* WHAT THE EXERCISE ASKS
Which lines of the material hold the word "NTLM"? Copy each one.

-- -- --

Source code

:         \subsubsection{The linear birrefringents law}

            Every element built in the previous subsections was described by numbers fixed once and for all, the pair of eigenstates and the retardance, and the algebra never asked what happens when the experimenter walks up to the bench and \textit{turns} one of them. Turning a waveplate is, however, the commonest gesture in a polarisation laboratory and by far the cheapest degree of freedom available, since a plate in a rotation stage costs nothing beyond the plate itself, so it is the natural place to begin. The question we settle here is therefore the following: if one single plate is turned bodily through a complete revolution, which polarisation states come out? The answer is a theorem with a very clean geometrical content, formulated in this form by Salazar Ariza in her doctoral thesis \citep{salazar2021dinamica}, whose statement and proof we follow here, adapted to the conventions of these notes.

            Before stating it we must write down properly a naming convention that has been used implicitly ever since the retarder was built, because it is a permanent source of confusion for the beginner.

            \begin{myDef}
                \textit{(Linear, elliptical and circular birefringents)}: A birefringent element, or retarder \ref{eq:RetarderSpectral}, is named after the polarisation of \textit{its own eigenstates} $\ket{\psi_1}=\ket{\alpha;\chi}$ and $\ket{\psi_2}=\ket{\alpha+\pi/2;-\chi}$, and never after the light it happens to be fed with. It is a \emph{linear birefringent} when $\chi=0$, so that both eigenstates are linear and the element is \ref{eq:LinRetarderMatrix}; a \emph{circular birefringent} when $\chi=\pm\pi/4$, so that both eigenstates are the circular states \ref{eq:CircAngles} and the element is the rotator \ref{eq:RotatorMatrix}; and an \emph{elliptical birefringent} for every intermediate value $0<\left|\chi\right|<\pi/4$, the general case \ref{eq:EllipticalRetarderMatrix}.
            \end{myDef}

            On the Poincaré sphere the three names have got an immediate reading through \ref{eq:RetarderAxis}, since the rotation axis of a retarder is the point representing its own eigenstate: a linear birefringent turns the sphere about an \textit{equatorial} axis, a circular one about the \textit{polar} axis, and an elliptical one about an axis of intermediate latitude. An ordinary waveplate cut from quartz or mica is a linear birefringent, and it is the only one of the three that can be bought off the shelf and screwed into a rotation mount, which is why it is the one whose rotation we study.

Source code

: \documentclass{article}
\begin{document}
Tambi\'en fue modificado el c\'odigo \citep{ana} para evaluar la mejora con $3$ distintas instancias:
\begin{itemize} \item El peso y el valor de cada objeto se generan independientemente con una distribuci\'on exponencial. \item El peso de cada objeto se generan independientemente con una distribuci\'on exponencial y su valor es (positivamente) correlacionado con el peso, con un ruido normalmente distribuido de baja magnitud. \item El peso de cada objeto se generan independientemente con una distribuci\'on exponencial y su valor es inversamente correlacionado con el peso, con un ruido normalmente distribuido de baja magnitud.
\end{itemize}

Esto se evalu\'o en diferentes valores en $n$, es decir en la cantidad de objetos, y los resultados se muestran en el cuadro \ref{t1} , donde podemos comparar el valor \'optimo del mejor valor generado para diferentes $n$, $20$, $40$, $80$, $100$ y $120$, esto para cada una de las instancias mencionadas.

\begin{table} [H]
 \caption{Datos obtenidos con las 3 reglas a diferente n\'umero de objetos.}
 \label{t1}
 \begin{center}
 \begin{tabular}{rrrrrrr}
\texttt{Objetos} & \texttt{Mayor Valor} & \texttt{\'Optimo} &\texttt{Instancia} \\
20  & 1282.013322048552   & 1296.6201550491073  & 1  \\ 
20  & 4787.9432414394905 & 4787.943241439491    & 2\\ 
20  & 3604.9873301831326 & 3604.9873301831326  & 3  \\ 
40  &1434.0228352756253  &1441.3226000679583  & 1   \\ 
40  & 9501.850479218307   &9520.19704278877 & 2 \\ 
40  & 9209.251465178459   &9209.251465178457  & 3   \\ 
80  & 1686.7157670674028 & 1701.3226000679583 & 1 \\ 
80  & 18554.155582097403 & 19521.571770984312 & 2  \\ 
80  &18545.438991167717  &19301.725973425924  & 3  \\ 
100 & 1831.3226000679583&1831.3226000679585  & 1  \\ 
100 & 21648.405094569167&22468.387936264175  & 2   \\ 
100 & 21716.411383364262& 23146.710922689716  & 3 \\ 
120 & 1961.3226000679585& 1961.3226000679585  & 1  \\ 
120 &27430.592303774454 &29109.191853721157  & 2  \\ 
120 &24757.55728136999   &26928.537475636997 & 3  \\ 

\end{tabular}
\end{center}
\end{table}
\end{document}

-- -- --

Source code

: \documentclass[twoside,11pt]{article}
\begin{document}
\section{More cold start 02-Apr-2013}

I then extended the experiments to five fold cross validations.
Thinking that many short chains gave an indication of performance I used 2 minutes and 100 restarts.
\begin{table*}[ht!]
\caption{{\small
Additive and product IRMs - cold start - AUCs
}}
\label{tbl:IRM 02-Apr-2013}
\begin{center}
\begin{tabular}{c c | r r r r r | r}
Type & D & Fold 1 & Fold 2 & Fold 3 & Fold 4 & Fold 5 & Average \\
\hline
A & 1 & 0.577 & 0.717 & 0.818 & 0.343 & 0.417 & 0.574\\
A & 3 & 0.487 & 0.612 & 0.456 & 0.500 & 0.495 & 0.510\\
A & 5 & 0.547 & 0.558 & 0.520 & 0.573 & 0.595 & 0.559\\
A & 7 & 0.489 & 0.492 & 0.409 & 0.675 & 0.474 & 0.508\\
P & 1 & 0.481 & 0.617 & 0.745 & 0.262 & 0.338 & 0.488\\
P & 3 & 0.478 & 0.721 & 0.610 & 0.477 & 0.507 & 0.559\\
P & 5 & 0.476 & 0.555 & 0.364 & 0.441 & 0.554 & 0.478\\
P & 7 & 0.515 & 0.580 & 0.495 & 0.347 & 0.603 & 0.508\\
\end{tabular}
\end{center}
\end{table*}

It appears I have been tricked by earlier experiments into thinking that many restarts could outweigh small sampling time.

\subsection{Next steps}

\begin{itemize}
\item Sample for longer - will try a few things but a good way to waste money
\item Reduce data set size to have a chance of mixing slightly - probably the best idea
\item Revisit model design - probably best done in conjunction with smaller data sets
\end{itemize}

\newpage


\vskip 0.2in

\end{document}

-- -- --

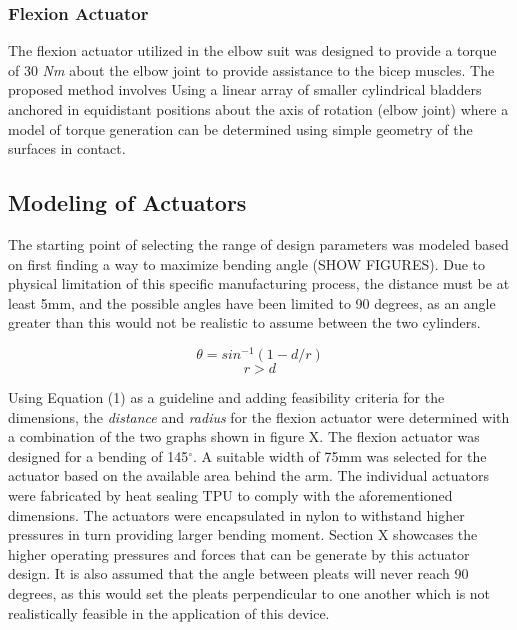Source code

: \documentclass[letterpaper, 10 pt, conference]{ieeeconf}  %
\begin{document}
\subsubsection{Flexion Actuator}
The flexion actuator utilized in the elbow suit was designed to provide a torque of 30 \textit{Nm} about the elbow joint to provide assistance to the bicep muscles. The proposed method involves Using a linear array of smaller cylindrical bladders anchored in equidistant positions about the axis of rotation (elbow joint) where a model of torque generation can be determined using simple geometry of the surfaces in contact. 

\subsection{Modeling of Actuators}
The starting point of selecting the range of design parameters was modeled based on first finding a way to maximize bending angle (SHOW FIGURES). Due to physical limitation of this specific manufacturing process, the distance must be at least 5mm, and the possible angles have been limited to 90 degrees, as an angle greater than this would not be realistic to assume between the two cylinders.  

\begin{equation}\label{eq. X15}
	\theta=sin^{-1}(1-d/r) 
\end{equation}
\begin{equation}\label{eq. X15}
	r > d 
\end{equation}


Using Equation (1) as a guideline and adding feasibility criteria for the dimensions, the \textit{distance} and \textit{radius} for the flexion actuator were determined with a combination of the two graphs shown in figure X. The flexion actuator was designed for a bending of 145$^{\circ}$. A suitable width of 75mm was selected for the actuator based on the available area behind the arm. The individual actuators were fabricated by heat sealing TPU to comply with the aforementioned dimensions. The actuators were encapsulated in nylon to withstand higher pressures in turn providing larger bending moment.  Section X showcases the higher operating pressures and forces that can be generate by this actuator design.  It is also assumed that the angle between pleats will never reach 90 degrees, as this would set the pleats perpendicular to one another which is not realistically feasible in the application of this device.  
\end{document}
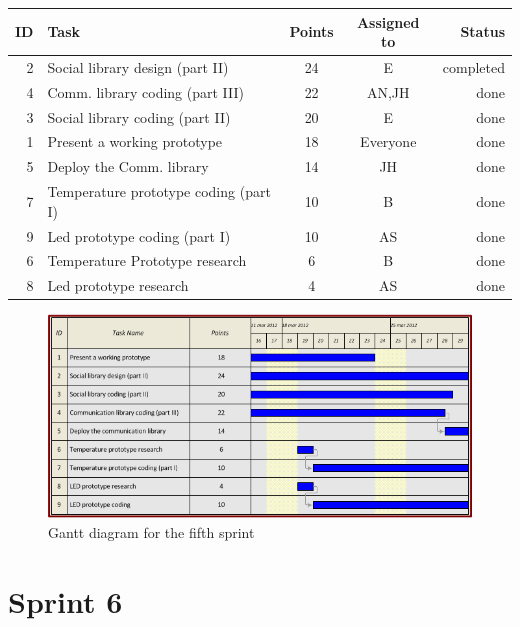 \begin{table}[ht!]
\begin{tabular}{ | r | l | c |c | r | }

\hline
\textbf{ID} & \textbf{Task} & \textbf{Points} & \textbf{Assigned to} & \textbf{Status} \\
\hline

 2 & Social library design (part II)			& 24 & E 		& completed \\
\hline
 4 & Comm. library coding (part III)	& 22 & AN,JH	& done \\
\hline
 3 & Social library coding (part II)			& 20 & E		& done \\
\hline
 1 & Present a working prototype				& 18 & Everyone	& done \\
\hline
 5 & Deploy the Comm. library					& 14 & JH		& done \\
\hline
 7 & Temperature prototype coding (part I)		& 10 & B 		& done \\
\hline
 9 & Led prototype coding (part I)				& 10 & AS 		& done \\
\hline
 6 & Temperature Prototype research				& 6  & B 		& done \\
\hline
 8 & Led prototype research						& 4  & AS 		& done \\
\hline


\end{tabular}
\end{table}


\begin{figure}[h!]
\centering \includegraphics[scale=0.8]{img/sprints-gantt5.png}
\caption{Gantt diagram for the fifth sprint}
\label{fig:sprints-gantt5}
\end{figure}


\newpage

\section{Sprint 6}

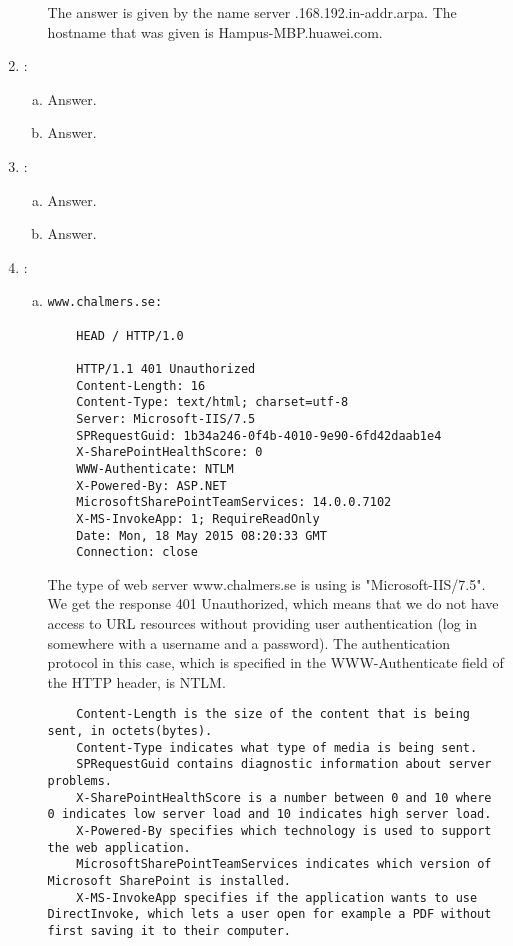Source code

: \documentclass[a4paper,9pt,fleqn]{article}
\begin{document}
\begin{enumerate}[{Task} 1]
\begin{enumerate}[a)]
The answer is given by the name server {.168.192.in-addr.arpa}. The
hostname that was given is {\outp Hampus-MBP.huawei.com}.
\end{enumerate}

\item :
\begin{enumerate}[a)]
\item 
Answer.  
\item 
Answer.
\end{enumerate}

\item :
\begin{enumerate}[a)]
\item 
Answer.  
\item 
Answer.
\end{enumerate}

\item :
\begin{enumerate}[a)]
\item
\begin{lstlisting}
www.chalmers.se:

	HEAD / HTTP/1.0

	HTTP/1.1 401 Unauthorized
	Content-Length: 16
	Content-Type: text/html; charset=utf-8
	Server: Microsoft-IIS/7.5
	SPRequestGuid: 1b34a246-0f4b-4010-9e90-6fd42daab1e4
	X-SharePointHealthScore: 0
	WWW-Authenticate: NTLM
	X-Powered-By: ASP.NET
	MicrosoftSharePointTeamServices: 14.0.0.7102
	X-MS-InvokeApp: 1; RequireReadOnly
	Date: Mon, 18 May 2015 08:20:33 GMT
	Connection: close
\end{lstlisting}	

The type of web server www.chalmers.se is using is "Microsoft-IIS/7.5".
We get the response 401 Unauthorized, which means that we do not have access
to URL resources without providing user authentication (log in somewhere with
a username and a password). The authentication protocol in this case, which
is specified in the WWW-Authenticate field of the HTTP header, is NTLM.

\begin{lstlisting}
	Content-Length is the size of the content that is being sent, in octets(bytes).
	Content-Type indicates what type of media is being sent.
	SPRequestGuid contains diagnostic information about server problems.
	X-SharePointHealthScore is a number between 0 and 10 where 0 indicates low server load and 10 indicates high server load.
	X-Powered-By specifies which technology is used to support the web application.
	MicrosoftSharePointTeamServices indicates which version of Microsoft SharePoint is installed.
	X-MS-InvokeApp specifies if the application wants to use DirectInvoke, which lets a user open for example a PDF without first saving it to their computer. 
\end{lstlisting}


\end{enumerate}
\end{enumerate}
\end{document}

-- -- --

* WORKED SOLUTION
	WWW-Authenticate: NTLM
is specified in the WWW-Authenticate field of the HTTP header, is NTLM.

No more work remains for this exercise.